Friday, January 14, 2011

The Vacation Question

Celia Green asks, "How the hell can I go on holiday?":

I was always having to find alternative ways of replying to questions without breaking the social taboo. So when Lady McCreery asked about holidays, I might, if a direct and natural reply had been possible, have said, ‘How the hell do you think I can go on a holiday at all, when I have been thrown out without a usable qualification, I have no tolerable way of earning money or of drawing income support (as I would not be supposed to be qualified for any job that I could accept) and my college will give me no support in any plan to get a qualification or to get appointed to do anything that I really could do, whether supposedly “qualified” or not?


The vacation question is one that also makes me stumble. I know plenty of people for whom it's natural to have one at least once a year, but just can't justify it given my budget. And I too, have begun to notice that there are people paid who are allegedly supposed to help one find decent employment, and yet upon close inspection we find academia is not interested in the pursuit of knowledge, and HR departments are not looking for people with actual skills.
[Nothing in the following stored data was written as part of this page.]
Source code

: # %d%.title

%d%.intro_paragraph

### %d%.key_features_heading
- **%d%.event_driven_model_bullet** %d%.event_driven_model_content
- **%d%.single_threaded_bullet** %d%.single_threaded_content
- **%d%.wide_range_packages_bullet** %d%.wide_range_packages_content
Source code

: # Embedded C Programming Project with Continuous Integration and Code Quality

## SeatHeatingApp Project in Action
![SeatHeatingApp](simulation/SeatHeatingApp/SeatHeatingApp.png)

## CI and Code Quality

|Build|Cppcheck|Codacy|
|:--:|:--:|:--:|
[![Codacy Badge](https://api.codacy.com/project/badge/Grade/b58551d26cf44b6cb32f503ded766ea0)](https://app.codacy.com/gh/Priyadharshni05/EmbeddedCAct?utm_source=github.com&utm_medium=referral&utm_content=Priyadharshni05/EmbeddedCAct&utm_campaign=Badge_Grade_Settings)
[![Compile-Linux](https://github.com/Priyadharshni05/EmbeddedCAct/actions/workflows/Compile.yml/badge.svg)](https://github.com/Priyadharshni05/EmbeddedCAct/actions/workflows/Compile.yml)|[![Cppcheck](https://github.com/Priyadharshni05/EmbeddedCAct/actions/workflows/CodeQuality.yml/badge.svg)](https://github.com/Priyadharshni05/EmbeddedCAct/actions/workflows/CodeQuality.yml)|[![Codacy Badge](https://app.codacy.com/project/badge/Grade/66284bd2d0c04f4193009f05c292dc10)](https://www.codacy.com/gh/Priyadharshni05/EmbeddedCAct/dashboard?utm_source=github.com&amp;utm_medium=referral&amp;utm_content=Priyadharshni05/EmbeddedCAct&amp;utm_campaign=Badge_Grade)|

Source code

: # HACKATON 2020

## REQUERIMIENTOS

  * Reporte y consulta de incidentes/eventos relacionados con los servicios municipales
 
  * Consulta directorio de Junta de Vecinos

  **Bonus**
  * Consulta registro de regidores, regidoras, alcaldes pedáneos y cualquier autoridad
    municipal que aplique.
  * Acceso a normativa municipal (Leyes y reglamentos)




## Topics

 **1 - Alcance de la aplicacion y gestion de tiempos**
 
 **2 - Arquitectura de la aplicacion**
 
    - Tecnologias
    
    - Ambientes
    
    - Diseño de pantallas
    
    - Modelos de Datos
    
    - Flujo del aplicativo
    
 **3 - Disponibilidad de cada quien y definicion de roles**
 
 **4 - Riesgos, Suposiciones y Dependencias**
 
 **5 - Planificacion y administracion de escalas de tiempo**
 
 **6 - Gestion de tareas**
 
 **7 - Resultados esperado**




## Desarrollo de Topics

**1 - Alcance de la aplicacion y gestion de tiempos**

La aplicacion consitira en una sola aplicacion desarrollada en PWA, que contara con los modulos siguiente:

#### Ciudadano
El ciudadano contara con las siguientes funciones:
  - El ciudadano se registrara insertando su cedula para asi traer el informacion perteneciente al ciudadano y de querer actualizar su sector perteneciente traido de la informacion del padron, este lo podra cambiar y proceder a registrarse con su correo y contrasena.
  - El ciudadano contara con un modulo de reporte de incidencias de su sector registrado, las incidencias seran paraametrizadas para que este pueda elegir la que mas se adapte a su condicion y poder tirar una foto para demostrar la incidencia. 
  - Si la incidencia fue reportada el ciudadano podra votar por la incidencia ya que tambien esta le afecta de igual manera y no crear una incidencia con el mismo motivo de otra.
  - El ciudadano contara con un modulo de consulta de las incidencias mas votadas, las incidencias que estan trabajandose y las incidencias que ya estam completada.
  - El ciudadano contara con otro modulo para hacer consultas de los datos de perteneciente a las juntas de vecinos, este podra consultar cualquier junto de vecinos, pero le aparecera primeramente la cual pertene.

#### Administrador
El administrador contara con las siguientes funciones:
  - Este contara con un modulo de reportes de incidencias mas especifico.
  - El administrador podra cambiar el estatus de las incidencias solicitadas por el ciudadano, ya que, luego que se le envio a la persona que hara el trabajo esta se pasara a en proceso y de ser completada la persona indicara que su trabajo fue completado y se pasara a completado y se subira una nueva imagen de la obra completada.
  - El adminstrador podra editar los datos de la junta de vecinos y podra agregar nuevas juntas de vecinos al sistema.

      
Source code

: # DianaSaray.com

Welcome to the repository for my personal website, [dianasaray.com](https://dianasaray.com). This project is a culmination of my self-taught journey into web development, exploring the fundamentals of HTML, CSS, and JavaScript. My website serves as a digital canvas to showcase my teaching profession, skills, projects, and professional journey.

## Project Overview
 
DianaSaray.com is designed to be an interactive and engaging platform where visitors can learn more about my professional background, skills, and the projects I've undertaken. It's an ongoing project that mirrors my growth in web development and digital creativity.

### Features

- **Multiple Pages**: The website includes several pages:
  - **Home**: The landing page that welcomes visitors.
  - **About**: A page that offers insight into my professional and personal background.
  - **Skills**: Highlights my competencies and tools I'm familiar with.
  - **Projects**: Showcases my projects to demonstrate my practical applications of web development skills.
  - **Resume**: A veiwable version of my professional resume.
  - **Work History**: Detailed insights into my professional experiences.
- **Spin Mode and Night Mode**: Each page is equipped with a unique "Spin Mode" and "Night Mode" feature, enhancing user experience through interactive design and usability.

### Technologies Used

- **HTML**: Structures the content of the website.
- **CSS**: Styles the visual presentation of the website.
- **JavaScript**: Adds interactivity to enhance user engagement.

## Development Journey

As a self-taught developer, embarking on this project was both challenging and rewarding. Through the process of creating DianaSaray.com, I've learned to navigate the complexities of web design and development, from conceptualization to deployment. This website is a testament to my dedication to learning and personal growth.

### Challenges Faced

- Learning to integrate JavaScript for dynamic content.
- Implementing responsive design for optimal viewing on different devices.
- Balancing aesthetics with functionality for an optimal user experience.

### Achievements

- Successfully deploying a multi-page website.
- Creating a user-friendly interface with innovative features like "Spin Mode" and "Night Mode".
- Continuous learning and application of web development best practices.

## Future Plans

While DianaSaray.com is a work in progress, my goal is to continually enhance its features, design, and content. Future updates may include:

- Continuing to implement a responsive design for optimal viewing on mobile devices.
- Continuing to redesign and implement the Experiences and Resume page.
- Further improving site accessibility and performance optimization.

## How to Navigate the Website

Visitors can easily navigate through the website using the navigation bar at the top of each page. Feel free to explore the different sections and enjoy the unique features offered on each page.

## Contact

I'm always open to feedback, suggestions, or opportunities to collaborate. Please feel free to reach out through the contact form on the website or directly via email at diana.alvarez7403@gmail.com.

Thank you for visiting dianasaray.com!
So, naturally, the response was to insist something was wrong with me. A diagnosis rather than recognition of my circumstances. They do it for everything now; they'll put you on prozac if you feel down after your dog dies, and insist you need therapy if you express any sort of angst while living with cancer. Now, something was wrong with me, but it was closely connected to bad food, bad influences, and trying to live with a cognitive disconnect. I kept trying to agree, to be positive, to accept a positive view, and yet the evidence that it all was, for the most part, a fraud, was all around me. If I had cultivated an appropriate level of cynicism, I might have managed to be in a far better position.